# WORK INSTRUCTION
Starting with the line containing "## Portal Tool Improvements" and going on through the line containing "### MTR Tool", return the lines of the data below exactly, and only those.

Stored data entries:
────────

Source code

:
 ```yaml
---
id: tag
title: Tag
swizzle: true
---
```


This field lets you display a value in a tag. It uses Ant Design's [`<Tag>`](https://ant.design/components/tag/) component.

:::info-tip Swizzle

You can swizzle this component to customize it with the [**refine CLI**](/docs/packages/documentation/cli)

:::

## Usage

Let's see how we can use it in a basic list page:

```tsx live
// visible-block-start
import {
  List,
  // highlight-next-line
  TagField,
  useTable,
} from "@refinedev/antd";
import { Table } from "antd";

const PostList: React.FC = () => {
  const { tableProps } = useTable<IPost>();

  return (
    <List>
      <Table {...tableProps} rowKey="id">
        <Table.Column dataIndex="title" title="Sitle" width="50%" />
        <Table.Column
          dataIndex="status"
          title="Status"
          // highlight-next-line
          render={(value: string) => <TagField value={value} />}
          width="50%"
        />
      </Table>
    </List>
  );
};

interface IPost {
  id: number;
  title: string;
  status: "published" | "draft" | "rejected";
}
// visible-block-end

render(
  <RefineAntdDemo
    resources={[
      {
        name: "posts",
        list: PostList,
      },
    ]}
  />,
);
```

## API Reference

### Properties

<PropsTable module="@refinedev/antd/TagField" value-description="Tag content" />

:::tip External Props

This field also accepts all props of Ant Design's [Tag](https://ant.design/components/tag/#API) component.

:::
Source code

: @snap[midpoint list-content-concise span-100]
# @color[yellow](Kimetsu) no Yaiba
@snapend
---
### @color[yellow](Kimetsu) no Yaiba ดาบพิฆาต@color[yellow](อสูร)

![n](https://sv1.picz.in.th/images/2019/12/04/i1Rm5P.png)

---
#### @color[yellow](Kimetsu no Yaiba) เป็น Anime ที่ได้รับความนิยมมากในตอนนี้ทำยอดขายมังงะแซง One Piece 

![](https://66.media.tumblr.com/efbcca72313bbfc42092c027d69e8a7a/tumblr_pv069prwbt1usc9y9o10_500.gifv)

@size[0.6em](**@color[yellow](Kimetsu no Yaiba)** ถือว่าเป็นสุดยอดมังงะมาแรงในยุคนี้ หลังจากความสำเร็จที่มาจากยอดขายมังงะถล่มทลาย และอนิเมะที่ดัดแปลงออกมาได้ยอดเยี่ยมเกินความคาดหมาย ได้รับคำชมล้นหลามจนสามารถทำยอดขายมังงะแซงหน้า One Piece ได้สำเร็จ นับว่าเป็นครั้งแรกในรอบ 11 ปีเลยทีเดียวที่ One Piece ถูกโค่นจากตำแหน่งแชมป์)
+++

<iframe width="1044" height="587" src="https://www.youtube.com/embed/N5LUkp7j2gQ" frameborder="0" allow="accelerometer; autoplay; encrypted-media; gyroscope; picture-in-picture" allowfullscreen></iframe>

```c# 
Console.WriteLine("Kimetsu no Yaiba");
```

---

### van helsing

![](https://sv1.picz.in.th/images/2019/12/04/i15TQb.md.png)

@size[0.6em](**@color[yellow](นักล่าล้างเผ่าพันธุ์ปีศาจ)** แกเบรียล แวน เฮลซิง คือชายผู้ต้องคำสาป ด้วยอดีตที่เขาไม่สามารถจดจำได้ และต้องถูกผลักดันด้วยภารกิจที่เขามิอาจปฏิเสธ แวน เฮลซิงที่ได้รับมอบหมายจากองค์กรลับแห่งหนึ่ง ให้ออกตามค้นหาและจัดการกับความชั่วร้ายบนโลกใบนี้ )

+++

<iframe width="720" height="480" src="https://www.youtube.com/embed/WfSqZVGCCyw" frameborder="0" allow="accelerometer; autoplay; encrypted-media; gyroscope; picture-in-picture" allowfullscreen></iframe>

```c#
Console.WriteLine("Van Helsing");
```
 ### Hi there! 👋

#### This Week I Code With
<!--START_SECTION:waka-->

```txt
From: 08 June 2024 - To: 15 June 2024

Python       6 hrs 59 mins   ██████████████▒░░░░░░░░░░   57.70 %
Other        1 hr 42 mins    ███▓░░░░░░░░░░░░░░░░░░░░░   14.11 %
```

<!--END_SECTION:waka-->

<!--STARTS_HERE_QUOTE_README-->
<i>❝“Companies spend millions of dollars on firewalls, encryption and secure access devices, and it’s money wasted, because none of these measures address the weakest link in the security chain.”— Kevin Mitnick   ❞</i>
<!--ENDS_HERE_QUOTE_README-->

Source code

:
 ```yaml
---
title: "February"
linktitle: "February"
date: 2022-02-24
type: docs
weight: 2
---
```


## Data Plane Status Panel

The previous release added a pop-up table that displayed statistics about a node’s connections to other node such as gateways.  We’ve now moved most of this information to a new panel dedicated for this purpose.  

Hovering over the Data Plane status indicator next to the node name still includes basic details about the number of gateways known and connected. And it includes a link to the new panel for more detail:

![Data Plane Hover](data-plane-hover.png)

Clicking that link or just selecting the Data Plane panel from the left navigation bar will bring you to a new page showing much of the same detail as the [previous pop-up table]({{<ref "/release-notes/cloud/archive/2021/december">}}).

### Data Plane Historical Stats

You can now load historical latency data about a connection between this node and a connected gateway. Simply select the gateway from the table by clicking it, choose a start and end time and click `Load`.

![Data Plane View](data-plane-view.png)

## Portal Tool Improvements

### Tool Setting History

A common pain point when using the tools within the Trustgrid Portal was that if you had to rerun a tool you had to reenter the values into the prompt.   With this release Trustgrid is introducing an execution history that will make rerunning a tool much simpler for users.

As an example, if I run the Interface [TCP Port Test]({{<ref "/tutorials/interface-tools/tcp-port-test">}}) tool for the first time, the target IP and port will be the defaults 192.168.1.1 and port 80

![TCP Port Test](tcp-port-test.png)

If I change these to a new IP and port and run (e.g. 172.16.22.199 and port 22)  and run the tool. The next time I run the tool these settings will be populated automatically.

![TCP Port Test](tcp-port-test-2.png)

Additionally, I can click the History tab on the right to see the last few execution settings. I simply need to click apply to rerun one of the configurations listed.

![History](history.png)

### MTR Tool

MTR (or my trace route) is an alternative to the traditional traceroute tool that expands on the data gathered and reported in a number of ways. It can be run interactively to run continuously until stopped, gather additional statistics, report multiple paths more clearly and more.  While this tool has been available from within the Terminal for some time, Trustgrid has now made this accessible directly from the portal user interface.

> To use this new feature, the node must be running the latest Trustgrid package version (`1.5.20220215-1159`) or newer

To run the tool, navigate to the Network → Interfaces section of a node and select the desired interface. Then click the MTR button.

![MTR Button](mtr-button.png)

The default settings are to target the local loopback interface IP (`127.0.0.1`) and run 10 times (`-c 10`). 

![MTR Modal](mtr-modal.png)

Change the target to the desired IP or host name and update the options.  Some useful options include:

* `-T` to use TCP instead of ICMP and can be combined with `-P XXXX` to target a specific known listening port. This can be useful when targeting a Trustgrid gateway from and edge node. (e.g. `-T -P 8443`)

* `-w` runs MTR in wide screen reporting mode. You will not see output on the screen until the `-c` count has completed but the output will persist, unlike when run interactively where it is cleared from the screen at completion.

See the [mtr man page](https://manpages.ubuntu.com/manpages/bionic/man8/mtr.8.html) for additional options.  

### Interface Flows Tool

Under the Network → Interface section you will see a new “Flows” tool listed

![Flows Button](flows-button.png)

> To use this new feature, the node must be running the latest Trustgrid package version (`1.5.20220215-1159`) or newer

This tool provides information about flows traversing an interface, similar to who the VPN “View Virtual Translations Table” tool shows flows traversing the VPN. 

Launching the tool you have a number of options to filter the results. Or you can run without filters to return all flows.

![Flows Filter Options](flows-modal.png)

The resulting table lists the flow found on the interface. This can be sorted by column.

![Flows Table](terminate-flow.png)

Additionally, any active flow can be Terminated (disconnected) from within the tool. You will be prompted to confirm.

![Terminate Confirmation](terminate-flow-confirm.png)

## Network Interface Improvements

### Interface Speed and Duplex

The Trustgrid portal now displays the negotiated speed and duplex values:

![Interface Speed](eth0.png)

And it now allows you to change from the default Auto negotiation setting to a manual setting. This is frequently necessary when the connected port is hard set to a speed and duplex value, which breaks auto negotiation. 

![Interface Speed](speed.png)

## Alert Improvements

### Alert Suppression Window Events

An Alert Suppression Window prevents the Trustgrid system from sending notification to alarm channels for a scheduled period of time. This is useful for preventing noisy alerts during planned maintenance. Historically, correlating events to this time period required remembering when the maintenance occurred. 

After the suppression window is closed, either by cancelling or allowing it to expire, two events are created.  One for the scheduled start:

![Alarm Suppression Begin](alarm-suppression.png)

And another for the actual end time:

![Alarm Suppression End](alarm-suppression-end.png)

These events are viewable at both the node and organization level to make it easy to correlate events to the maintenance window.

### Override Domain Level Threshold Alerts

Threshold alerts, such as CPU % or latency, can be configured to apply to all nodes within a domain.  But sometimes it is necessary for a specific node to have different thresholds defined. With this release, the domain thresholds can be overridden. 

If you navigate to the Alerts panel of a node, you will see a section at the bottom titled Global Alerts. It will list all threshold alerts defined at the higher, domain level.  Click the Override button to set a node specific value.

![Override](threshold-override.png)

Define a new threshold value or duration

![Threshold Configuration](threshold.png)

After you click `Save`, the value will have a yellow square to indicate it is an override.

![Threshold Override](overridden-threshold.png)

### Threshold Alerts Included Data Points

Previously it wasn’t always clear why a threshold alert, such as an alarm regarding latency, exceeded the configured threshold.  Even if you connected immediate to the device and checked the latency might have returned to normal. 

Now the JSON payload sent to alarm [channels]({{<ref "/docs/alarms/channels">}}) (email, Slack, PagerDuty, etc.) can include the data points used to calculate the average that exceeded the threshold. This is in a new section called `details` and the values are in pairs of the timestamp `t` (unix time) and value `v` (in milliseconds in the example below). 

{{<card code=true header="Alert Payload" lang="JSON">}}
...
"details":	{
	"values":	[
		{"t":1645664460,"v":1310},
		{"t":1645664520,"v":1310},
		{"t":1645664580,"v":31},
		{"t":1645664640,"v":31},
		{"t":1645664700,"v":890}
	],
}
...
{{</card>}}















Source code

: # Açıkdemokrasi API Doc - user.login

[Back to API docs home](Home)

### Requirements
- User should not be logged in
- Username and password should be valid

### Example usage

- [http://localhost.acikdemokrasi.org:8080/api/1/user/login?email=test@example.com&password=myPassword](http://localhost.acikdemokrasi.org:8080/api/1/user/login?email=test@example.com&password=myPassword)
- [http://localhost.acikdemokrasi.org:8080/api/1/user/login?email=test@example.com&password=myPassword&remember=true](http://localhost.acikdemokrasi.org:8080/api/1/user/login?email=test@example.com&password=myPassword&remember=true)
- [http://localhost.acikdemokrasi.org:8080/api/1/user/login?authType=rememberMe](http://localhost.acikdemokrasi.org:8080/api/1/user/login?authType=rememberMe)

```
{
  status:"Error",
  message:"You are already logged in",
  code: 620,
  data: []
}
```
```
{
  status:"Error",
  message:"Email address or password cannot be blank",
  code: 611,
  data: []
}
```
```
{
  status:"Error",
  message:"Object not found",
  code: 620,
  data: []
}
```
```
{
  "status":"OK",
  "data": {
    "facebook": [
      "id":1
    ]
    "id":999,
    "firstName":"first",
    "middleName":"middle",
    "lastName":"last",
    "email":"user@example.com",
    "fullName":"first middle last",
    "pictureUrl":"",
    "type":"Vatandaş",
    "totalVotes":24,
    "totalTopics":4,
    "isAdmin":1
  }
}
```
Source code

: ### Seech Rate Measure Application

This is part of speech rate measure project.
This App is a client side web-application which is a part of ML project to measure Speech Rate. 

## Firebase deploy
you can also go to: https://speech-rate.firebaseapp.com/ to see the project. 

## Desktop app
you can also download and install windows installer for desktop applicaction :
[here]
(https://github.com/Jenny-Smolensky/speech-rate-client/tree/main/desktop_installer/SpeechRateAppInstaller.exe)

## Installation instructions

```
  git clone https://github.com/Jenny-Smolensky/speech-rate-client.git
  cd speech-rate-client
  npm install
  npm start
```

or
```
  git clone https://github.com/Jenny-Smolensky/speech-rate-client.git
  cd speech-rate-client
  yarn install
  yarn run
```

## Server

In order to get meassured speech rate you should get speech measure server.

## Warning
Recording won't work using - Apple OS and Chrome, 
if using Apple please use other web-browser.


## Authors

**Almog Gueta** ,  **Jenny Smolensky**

────────

# RESULT OF THIS EXERCISE
## Portal Tool Improvements

### Tool Setting History

A common pain point when using the tools within the Trustgrid Portal was that if you had to rerun a tool you had to reenter the values into the prompt.   With this release Trustgrid is introducing an execution history that will make rerunning a tool much simpler for users.

As an example, if I run the Interface [TCP Port Test]({{<ref "/tutorials/interface-tools/tcp-port-test">}}) tool for the first time, the target IP and port will be the defaults 192.168.1.1 and port 80

![TCP Port Test](tcp-port-test.png)

If I change these to a new IP and port and run (e.g. 172.16.22.199 and port 22)  and run the tool. The next time I run the tool these settings will be populated automatically.

![TCP Port Test](tcp-port-test-2.png)

Additionally, I can click the History tab on the right to see the last few execution settings. I simply need to click apply to rerun one of the configurations listed.

![History](history.png)

### MTR Tool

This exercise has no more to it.